Corporate Governance Fundamentals
Michael Ioane
Article IV
SUMMARY GUIDE ARTICLE
Guide: Corporate Governance Basics
This guide provides a practical reference for business owners, trustees, and directors who want to understand the essential requirements of sound governance and how to meet them consistently. The principles here reflect Michael Ioane’s approach as applied in his consulting practice. His books, available on Amazon, provide a more detailed treatment of governance design across different entity and trust structures.
Why Governance Matters for Protection
Governance is not a separate topic from asset protection. It is one of the primary mechanisms through which protection is maintained over time. An entity with strong statutory protections but poor governance is far more vulnerable than one with modest statutory protections and excellent governance discipline. Courts evaluate how entities are actually operated, and the quality of governance documentation is the primary evidence they rely on in that evaluation.
Essential Governance Requirements for Entities
These requirements apply to LLCs, corporations, limited partnerships, and other entity structures used in business and asset protection planning.
• Current governing documents: Operating agreements, bylaws, and partnership agreements should accurately reflect the current ownership, management, and authority structure of the entity. Outdated documents create ambiguity and legal risk.
• Regular meetings and written records: Significant decisions should be documented through written resolutions. Annual meetings, even when brief and informal in content, should be recorded.
• Financial separation: Entity and personal finances must be strictly separated. Business accounts are for business purposes. Personal accounts are for personal purposes. Mixing them undermines the entity’s independence.
• Adequate capitalization: Entities should be funded with resources proportionate to the business activities they are conducting. Undercapitalized entities are vulnerable to claims that they were not genuine separate enterprises.
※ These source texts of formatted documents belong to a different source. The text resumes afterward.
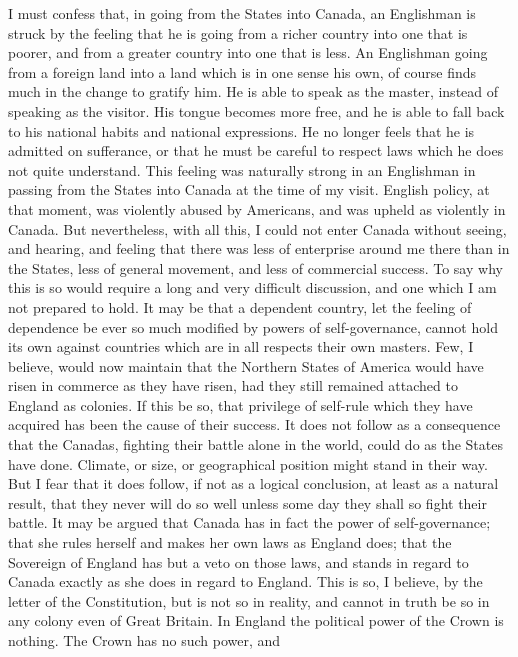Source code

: I must confess that, in going from the States into Canada, an
Englishman is struck by the feeling that he is going from a richer
country into one that is poorer, and from a greater country into
one that is less.  An Englishman going from a foreign land into a
land which is in one sense his own, of course finds much in the
change to gratify him.  He is able to speak as the master, instead
of speaking as the visitor.  His tongue becomes more free, and he
is able to fall back to his national habits and national
expressions.  He no longer feels that he is admitted on sufferance,
or that he must be careful to respect laws which he does not quite
understand.  This feeling was naturally strong in an Englishman in
passing from the States into Canada at the time of my visit.
English policy, at that moment, was violently abused by Americans,
and was upheld as violently in Canada.  But nevertheless, with all
this, I could not enter Canada without seeing, and hearing, and
feeling that there was less of enterprise around me there than in
the States, less of general movement, and less of commercial
success.  To say why this is so would require a long and very
difficult discussion, and one which I am not prepared to hold.  It
may be that a dependent country, let the feeling of dependence be
ever so much modified by powers of self-governance, cannot hold its
own against countries which are in all respects their own masters.
Few, I believe, would now maintain that the Northern States of
America would have risen in commerce as they have risen, had they
still remained attached to England as colonies.  If this be so,
that privilege of self-rule which they have acquired has been the
cause of their success.  It does not follow as a consequence that
the Canadas, fighting their battle alone in the world, could do as
the States have done.  Climate, or size, or geographical position
might stand in their way.  But I fear that it does follow, if not
as a logical conclusion, at least as a natural result, that they
never will do so well unless some day they shall so fight their
battle.  It may be argued that Canada has in fact the power of
self-governance; that she rules herself and makes her own laws as
England does; that the Sovereign of England has but a veto on those
laws, and stands in regard to Canada exactly as she does in regard
to England.  This is so, I believe, by the letter of the
Constitution, but is not so in reality, and cannot in truth be so
in any colony even of Great Britain.  In England the political
power of the Crown is nothing.  The Crown has no such power, and
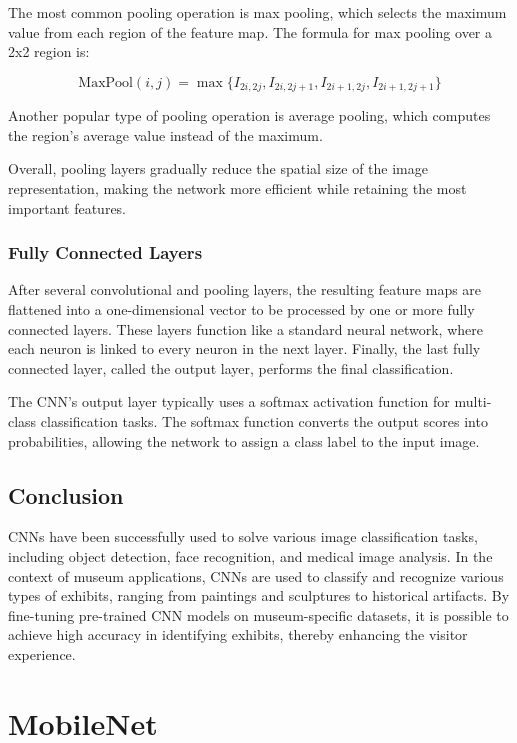 The most common pooling operation is max pooling, which selects the maximum value from each region of the feature map. The formula for max pooling over a 2x2 region is:

\[
\text{MaxPool}(i,j) = \max \{ I_{2i,2j}, I_{2i,2j+1}, I_{2i+1,2j}, I_{2i+1,2j+1} \}
\]

Another popular type of pooling operation is average pooling, which computes the region's average value instead of the maximum.

Overall, pooling layers gradually reduce the spatial size of the image representation, making the network more efficient while retaining the most important features. 

\subsubsection{Fully Connected Layers}

After several convolutional and pooling layers, the resulting feature maps are flattened into a one-dimensional vector to be processed by one or more fully connected layers. These layers function like a standard neural network, where each neuron is linked to every neuron in the next layer. Finally, the last fully connected layer, called the output layer, performs the final classification.

The CNN's output layer typically uses a softmax activation function for multi-class classification tasks. The softmax function converts the output scores into probabilities, allowing the network to assign a class label to the input image.

\subsection{Conclusion}

CNNs have been successfully used to solve various image classification tasks, including object detection, face recognition, and medical image analysis. In the context of museum applications, CNNs are used to classify and recognize various types of exhibits, ranging from paintings and sculptures to historical artifacts. By fine-tuning pre-trained CNN models on museum-specific datasets, it is possible to achieve high accuracy in identifying exhibits, thereby enhancing the visitor experience.

\section{MobileNet}\label{section:mobilenet}

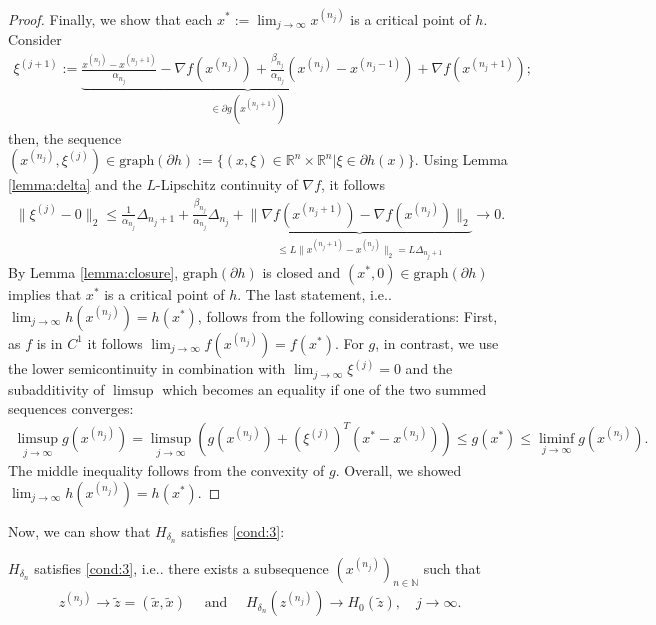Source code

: \documentclass[onecolumn,final,a4paper,13pt,reqno]{siamart}
\makeatletter
\DeclareRobustCommand\onedot{\futurelet\@let@token\@onedot}
\def\@onedot{\ifx\@let@token.\else.\null\fi\xspace}
\def\ie{{i.e}\onedot} \def\Ie{{I.e}\onedot}
\makeatother
\begin{document}
\begin{proof}
	Finally, we show that each $x^\ast := \lim_{j \rightarrow \infty} x^{(n_j)}$ is a critical point of $h$. Consider
	\begin{align}
		\xi^{(j + 1)} := \underbrace{\frac{x^{(n_j)} - x^{(n_j + 1)}}{\alpha_{n_j}} - \nabla f(x^{(n_j)}) + \frac{\beta_{n_j}}{\alpha_{n_j}} (x^{(n_j)} - x^{(n_j - 1)})}_{\in \partial g(x^{(n_j + 1)})} + \nabla f(x^{(n_j + 1)});
	\end{align}
	then, the sequence $(x^{(n_j)}, \xi^{(j)}) \in \text{graph}(\partial h) := \{(x, \xi) \in \mathbb{R}^n \times \mathbb{R}^n | \xi \in \partial h(x)\}$. Using Lemma \ref{lemma:delta} and the $L$-Lipschitz continuity of $\nabla f$, it follows
	\begin{align}
		\|\xi^{(j)} - 0\|_2 \leq \frac{1}{\alpha_{n_j}} \Delta_{n_j + 1} + \frac{\beta_{n_j}}{\alpha_{n_j}}\Delta_{n_j} + \underbrace{\|\nabla f(x^{(n_j + 1)}) - \nabla f(x^{(n_j)})\|_2}_{\leq L\|x^{(n_j + 1)} - x^{(n_j)}\|_2 = L\Delta_{n_j + 1}} \rightarrow 0.
	\end{align}
	By Lemma \ref{lemma:closure}, $\text{graph}(\partial h)$ is closed and $(x^\ast, 0) \in \text{graph}(\partial h)$ implies that $x^\ast$ is a critical point of $h$. The last statement, \ie $\lim_{j \rightarrow \infty} h(x^{(n_j)}) = h(x^\ast)$, follows from the following considerations: First, as $f$ is in $C^1$ it follows $\lim_{j \rightarrow \infty} f(x^{(n_j)}) = f(x^\ast)$. For $g$, in contrast, we use the lower semicontinuity in combination with $\lim_{j \rightarrow \infty} \xi^{(j)} = 0$ and the subadditivity of $\limsup$ which becomes an equality if one of the two summed sequences converges:
	\begin{align}
		\limsup_{j \rightarrow \infty} g(x^{(n_j)}) = \limsup_{j \rightarrow \infty} \left(g(x^{(n_j)}) + (\xi^{(j)})^T(x^\ast - x^{(n_j)}) \right)\leq g(x^\ast) \leq \liminf_{j \rightarrow \infty} g(x^{(n_j)}).
	\end{align}
	The middle inequality follows from the convexity of $g$. Overall, we showed $\lim_{j \rightarrow \infty} h(x^{(n_j)}) = h(x^\ast)$.
\end{proof}

Now, we can show that $H_{\delta_n}$ satisfies \ref{cond:3}:

\begin{lemmamd}
	$H_{\delta_n}$ satisfies \ref{cond:3}, \ie there exists a subsequence $(x^{(n_j)})_{n \in \mathbb{N}}$ such that
	\begin{align}
		z^{(n_j)} \rightarrow \tilde{z} = (\tilde{x}, \tilde{x})\quad\text{ and }\quad H_{\delta_n}(z^{(n_j)}) \rightarrow H_0(\tilde{z}),\quad j \rightarrow \infty.
	\end{align}
\end{lemmamd}
\end{document}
• Consistent compliance: Annual report filings, registered agent maintenance, and state-required renewals must be kept current to maintain the entity’s good standing.
Essential Governance Requirements for Trusts
These requirements apply to trust structures used in asset protection and estate planning.
• Trustee selection: The trustee must have the capacity, competence, and independence appropriate to the trust’s purpose and intended duration. For long-term arrangements, professional corporate trustees should be considered.
• Separate trust accounts: Trust assets must be held in accounts titled in the name of the trust and kept completely separate from the trustee’s personal assets.
• Distribution records: Every distribution from the trust should be documented, with clear identification of the authority under which it was made and the beneficiary to whom it was paid.
• Beneficiary communication: Trustees should maintain reasonable communication with beneficiaries about trust administration, consistent with the trust document’s requirements and applicable law.
• Periodic review: Trust documents and trustee performance should be reviewed periodically to ensure the arrangement remains appropriate for its purpose and that the trustee is performing their obligations adequately.
Succession Planning
Every governance arrangement should address what happens when key individuals are no longer available to exercise their authority. For entities, this means documenting the succession process for the managing member, general partner, or board of directors. For trusts, this means naming successor trustees and defining the process for appointing them. For businesses, this means having a continuity plan that does not depend on a single individual being present and functional.
Integrating Governance With Protection
Governance planning and asset protection planning are most effective when they are designed together. The entity structure that provides the best protection also has the best governance. Michael Ioane designs both dimensions simultaneously rather than treating governance as an administrative add-on to a protection-focused structural design.
Good governance is not overhead. It is the mechanism that makes everything else in the structure work as intended.
The information in this article reflects general structural principles and practical observations from consulting experience and is provided for educational purposes only. It should not be interpreted as individualized legal or tax advice.